** Activity **
The lines from the start of the data through the line containing "- ❌ Filters broke after tab switch" are to be reproduced exactly, both ends included.

*** Opening of Material shown ***

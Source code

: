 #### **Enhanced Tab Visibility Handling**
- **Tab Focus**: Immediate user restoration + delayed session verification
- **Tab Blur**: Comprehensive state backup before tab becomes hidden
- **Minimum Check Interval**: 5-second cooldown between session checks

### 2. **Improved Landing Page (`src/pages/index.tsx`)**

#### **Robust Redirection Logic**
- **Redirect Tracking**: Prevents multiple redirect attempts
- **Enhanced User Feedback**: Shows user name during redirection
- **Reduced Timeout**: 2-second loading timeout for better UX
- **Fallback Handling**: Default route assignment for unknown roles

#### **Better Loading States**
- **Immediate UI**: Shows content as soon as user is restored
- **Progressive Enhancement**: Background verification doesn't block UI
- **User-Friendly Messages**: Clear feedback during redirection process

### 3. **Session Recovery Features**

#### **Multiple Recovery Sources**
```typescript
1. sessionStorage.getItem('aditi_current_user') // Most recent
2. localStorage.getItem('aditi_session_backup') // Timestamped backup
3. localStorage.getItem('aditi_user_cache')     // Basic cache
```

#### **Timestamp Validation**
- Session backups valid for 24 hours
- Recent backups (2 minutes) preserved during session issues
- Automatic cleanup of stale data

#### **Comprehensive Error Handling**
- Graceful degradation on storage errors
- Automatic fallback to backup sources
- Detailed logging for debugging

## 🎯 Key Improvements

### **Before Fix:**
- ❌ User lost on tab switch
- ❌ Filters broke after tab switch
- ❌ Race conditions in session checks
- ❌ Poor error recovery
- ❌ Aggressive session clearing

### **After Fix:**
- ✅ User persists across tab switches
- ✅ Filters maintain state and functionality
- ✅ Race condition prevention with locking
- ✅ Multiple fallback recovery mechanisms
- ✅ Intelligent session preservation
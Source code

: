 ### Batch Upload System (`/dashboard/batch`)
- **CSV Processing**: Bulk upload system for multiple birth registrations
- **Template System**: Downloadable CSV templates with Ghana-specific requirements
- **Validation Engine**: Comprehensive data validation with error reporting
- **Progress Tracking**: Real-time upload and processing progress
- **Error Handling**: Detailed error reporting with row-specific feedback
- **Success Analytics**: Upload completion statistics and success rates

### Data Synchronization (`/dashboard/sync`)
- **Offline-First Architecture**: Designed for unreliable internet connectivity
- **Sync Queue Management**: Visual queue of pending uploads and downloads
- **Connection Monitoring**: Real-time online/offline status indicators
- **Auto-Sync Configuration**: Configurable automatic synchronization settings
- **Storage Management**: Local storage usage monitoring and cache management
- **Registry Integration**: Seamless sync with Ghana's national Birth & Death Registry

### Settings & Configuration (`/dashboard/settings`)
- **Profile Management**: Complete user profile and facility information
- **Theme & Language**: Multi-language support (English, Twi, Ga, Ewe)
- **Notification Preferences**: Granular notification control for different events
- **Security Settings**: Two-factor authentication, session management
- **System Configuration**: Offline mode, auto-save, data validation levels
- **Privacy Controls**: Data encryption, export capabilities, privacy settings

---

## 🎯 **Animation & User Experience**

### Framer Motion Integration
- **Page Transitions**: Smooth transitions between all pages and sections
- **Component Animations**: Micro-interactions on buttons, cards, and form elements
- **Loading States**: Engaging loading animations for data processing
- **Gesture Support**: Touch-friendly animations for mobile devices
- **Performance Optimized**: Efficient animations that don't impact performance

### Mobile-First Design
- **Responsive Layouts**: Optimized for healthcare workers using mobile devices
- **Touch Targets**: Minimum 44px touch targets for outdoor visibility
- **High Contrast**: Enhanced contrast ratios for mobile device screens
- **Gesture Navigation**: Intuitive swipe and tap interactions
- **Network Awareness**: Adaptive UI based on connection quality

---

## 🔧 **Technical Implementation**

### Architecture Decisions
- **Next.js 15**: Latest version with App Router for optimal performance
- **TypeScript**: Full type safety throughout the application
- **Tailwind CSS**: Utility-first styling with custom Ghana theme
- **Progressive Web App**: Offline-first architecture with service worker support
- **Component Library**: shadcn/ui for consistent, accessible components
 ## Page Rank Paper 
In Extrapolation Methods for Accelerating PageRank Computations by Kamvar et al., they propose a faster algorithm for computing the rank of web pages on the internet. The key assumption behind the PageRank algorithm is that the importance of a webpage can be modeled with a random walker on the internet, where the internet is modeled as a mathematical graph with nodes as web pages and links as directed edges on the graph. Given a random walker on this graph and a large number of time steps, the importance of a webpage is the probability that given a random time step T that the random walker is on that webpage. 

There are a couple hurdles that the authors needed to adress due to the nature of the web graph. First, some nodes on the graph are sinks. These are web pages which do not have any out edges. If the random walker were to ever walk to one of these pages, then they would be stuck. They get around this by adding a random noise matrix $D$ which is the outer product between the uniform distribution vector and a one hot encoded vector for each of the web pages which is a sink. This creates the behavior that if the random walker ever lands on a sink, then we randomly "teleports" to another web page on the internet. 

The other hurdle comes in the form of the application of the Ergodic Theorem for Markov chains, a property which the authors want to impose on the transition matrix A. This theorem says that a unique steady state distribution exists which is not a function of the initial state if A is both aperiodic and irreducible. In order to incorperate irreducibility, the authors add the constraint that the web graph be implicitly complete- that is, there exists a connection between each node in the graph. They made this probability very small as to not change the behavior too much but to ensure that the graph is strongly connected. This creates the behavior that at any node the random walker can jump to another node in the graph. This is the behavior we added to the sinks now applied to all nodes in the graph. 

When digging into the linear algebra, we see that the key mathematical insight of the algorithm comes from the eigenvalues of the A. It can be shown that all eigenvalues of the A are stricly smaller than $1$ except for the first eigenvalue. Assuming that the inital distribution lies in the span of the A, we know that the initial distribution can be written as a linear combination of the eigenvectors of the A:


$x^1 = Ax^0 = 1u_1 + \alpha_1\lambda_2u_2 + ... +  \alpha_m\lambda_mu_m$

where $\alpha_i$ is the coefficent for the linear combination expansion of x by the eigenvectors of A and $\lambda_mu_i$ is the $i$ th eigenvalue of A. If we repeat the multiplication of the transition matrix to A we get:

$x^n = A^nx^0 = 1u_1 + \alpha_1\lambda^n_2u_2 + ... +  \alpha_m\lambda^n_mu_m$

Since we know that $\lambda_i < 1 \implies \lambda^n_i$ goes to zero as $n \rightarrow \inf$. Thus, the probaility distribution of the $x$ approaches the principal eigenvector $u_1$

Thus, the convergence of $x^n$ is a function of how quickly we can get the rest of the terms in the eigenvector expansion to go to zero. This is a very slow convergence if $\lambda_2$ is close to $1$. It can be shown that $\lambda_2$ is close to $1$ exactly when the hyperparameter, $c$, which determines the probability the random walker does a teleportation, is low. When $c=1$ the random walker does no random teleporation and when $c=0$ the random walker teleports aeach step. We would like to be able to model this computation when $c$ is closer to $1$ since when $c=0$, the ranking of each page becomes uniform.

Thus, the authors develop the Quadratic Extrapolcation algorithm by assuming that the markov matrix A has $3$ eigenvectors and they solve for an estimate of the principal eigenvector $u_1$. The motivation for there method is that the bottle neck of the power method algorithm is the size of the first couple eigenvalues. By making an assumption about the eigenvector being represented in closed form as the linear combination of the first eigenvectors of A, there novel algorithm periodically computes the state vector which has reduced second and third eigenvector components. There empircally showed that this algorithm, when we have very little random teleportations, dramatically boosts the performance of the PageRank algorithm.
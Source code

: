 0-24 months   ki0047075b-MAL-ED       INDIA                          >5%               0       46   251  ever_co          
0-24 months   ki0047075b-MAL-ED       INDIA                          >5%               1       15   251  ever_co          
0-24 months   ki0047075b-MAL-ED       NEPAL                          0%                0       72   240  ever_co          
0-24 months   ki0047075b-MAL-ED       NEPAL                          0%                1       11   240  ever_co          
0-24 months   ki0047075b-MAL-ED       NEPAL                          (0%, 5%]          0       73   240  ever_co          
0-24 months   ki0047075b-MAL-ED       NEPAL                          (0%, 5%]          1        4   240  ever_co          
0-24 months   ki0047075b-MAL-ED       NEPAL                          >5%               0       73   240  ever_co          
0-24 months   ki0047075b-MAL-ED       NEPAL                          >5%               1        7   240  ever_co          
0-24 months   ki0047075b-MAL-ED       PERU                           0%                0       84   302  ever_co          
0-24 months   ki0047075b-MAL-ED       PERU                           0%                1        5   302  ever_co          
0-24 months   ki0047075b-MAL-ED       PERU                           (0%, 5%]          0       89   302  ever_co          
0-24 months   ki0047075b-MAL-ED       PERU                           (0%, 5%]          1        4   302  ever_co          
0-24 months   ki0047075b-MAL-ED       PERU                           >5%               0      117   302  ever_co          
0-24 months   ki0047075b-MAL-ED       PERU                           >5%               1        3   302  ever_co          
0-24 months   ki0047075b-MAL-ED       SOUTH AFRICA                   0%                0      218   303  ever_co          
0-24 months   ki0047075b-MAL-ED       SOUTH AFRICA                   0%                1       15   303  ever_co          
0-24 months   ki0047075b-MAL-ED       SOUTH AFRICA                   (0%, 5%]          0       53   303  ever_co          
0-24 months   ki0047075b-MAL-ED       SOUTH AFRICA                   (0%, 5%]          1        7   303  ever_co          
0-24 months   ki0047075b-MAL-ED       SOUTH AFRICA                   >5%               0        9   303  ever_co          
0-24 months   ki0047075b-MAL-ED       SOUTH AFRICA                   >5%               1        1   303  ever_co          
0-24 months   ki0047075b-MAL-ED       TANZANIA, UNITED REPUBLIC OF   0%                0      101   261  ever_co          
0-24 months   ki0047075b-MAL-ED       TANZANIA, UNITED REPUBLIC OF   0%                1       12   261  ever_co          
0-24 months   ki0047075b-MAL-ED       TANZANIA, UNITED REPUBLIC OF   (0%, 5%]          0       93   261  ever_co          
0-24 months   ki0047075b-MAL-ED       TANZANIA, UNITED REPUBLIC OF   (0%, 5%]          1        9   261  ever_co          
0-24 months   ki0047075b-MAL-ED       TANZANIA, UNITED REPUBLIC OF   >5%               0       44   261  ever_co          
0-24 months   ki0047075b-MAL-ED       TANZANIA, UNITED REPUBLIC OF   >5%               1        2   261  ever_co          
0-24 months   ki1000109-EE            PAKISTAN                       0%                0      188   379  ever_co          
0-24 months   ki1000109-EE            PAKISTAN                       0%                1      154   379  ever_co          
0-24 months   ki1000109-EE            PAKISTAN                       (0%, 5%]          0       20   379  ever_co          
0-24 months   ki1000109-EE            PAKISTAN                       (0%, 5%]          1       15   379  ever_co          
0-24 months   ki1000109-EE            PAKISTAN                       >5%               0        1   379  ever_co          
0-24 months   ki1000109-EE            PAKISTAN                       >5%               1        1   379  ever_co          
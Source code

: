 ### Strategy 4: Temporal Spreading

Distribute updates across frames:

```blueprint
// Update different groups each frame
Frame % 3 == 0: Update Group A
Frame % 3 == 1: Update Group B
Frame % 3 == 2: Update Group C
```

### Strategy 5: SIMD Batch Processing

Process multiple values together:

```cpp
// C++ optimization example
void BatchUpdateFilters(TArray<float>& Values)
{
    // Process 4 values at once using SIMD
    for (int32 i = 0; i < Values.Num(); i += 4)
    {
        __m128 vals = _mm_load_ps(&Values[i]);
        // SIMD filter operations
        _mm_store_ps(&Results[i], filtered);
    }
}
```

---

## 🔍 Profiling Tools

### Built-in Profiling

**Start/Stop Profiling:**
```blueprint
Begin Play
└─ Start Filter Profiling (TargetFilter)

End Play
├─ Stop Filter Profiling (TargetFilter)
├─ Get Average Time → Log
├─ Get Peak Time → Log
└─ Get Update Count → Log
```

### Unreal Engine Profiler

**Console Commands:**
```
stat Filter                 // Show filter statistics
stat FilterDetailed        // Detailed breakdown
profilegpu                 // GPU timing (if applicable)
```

*** Close of Material shown ***

** Solution to this problem **
Source code

: #### **Enhanced Tab Visibility Handling**
- **Tab Focus**: Immediate user restoration + delayed session verification
- **Tab Blur**: Comprehensive state backup before tab becomes hidden
- **Minimum Check Interval**: 5-second cooldown between session checks

### 2. **Improved Landing Page (`src/pages/index.tsx`)**

#### **Robust Redirection Logic**
- **Redirect Tracking**: Prevents multiple redirect attempts
- **Enhanced User Feedback**: Shows user name during redirection
- **Reduced Timeout**: 2-second loading timeout for better UX
- **Fallback Handling**: Default route assignment for unknown roles

#### **Better Loading States**
- **Immediate UI**: Shows content as soon as user is restored
- **Progressive Enhancement**: Background verification doesn't block UI
- **User-Friendly Messages**: Clear feedback during redirection process

### 3. **Session Recovery Features**

#### **Multiple Recovery Sources**
```typescript
1. sessionStorage.getItem('aditi_current_user') // Most recent
2. localStorage.getItem('aditi_session_backup') // Timestamped backup
3. localStorage.getItem('aditi_user_cache')     // Basic cache
```

#### **Timestamp Validation**
- Session backups valid for 24 hours
- Recent backups (2 minutes) preserved during session issues
- Automatic cleanup of stale data

#### **Comprehensive Error Handling**
- Graceful degradation on storage errors
- Automatic fallback to backup sources
- Detailed logging for debugging

## 🎯 Key Improvements

### **Before Fix:**
- ❌ User lost on tab switch
- ❌ Filters broke after tab switch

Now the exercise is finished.